Photo: Ilja Herb
Up we go through Seaforth Channel, the ocean’s swell rising as we enter Milbanke Sound, on the exposed outer edge of the Inside Passage. Soon Caamaño Sound opens up ahead, a circular hub of ocean from which channels jut out like spokes on a wheel. It’s the tide sloshing in and out of these inlets that creates the currents and whirlpools for which this zone is infamous. Still, if the weather was always as fair as we have it this summer, tankers might indeed be a viable option.
A little further north, past Gil Island, we enter Douglas Channel. Eighty-three kilometres long, 3.5 kilometres wide, over 300 metres deep-this is the portion of the proposed route Enbridge depicts on its website. It’s the one relatively straight and simple part of the path, and it leads to Kitimat.
Born in the 1950s as a workers’ camp for Alcan-then one of the
largest aluminum plants in the world-Kitimat slipped into a malaise when the town’s methanol plant closed in 2006, with the pulp-and-paper mill following four years later.
Today, Kitimat is resurgent. In 2007, Alcan was bought by Rio Tinto, which plans to ramp up production; more significantly, liquid-natural-gas production is booming throughout northern British Columbia and Alberta, and a number of corporations are eyeing Kitimat as the ideal port from which to ship their products. Workers are now flooding back to the town, and city council has declared itself officially neutral on the subject of the Northern Gateway. Mayor Joanne Monaghan has even discouraged councillors from speaking to journalists about it.

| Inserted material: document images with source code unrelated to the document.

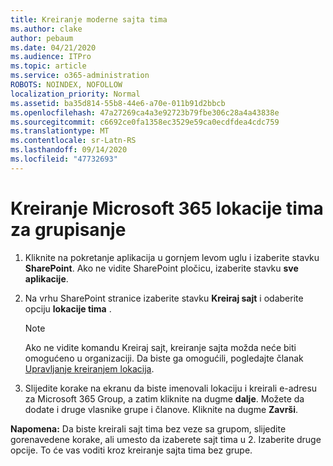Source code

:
 ```yaml
---
title: Kreiranje moderne sajta tima
ms.author: clake
author: pebaum
ms.date: 04/21/2020
ms.audience: ITPro
ms.topic: article
ms.service: o365-administration
ROBOTS: NOINDEX, NOFOLLOW
localization_priority: Normal
ms.assetid: ba35d814-55b8-44e6-a70e-011b91d2bbcb
ms.openlocfilehash: 47a27269ca4a3e92723b79fbe306c28a4a43838e
ms.sourcegitcommit: c6692ce0fa1358ec3529e59ca0ecdfdea4cdc759
ms.translationtype: MT
ms.contentlocale: sr-Latn-RS
ms.lasthandoff: 09/14/2020
ms.locfileid: "47732693"
---
```

# <a name="create-a-microsoft-365-group-connected-team-site"></a>Kreiranje Microsoft 365 lokacije tima za grupisanje

1. Kliknite na pokretanje aplikacija u gornjem levom uglu i izaberite stavku **SharePoint**. Ako ne vidite SharePoint pločicu, izaberite stavku **sve aplikacije**.
    
2. Na vrhu SharePoint stranice izaberite stavku **Kreiraj sajt** i odaberite opciju **lokacije tima** . 
    
    > [!NOTE]
    > Ako ne vidite komandu Kreiraj sajt, kreiranje sajta možda neće biti omogućeno u organizaciji. Da biste ga omogućili, pogledajte članak [Upravljanje kreiranjem lokacija](https://go.microsoft.com/fwlink/?linkid=2009644). 
  
3. Slijedite korake na ekranu da biste imenovali lokaciju i kreirali e-adresu za Microsoft 365 Group, a zatim kliknite na dugme **dalje**. Možete da dodate i druge vlasnike grupe i članove. Kliknite na dugme **Završi**.
  
 **Napomena:** Da biste kreirali sajt tima bez veze sa grupom, slijedite gorenavedene korake, ali umesto da izaberete sajt tima u 2. Izaberite druge opcije. To će vas voditi kroz kreiranje sajta tima bez grupe. 
    

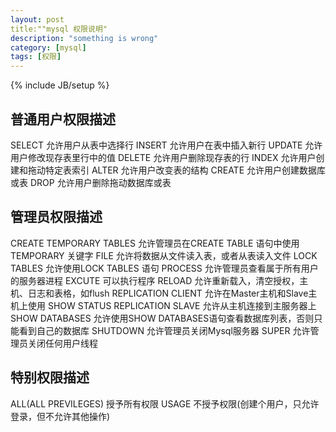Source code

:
 ```yaml
---
layout: post
title:""mysql 权限说明"
description: "something is wrong"
category: [mysql]
tags: [权限]
---
```

{% include JB/setup %}
## 普通用户权限描述
   SELECT	允许用户从表中选择行
   INSERT	允许用户在表中插入新行
   UPDATE	允许用户修改现存表里行中的值
   DELETE	允许用户删除现存表的行
   INDEX	允许用户创建和拖动特定表索引
   ALTER	允许用户改变表的结构
   CREATE	允许用户创建数据库或表
   DROP		允许用户删除拖动数据库或表
## 管理员权限描述
   CREATE TEMPORARY TABLES	允许管理员在CREATE TABLE 语句中使用TEMPORARY 关键字
   FILE	  	    		允许将数据从文件读入表，或者从表读入文件
   LOCK TABLES			允许使用LOCK TABLES 语句
   PROCESS 			允许管理员查看属于所有用户的服务器进程
   EXCUTE			可以执行程序
   RELOAD			允许重新载入，清空授权，主机、日志和表格，如flush
   REPLICATION CLIENT		允许在Master主机和Slave主机上使用 SHOW STATUS
   REPLICATION SLAVE		允许从主机连接到主服务器上
   SHOW DATABASES		允许使用SHOW DATABASES语句查看数据库列表，否则只能看到自己的数据库
   SHUTDOWN 			允许管理员关闭Mysql服务器
   SUPER			允许管理员关闭任何用户线程
## 特别权限描述
   ALL(ALL PREVILEGES)	授予所有权限
   USAGE   		不授予权限(创建个用户，只允许登录，但不允许其他操作)
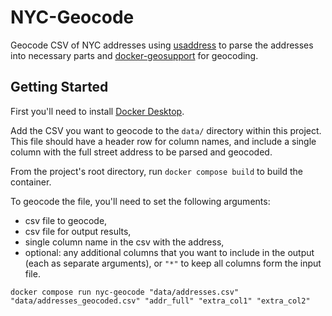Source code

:# NYC-Geocode

Geocode CSV of NYC addresses using [usaddress](https://parserator.datamade.us/usaddress/) to parse the addresses into necessary parts and [docker-geosupport](https://github.com/NYCPlanning/docker-geosupport) for geocoding.

## Getting Started

First you'll need to install [Docker Desktop](https://www.docker.com/get-started).

Add the CSV you want to geocode to the `data/` directory within this project. This file should have a header row for column names, and include a single column with the full street address to be parsed and geocoded.

From the project's root directory, run `docker compose build` to build the container.

To geocode the file, you'll need to set the following arguments: 
* csv file to geocode, 
* csv file for output results, 
* single column name in the csv with the address, 
* optional: any additional columns that you want to include in the output (each as separate arguments), or `"*"` to keep all columns form the input file.

```shell
docker compose run nyc-geocode "data/addresses.csv" "data/addresses_geocoded.csv" "addr_full" "extra_col1" "extra_col2"
```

Phil Germuth is a mechanic and first-term Kitimat councillor whose frustration has led him to defy his mayor’s wishes. Forty-six with a chestnut goatee and hands that are permanently oil-stained, Germuth loves machines, loves industry, loves to work. “When I first heard about the Northern Gateway, I thought, Hey, great! Jobs! Money! But when you educate yourself about it, you realize, holy crap, this isn’t such a good deal for 50 jobs.” Fifty-two jobs, actually-that’s the number Enbridge has promised Kitimat, about the same number of people a single, large B.C. ferry would employ. Nationally, once construction is finished, Enbridge expects the pipeline will lead to no more than 269 full-time positions.
“I hate being neutral, because it means you’re neutralized,” says Germuth. “We’ve got more to lose than any other community-no one else is at risk of both a pipeline spill and a tanker spill.” In fact, Kitimat may soon be a hive of increased tanker traffic. Three liquid-natural-gas projects are being considered for the town, which could add three times as many tankers to the Northern Gateway route. DNV’s models for calculating the odds of a coastal accident don’t consider this addition.
Humpack whales feed on herring and krill in Bishop Bay, south of Kitimat.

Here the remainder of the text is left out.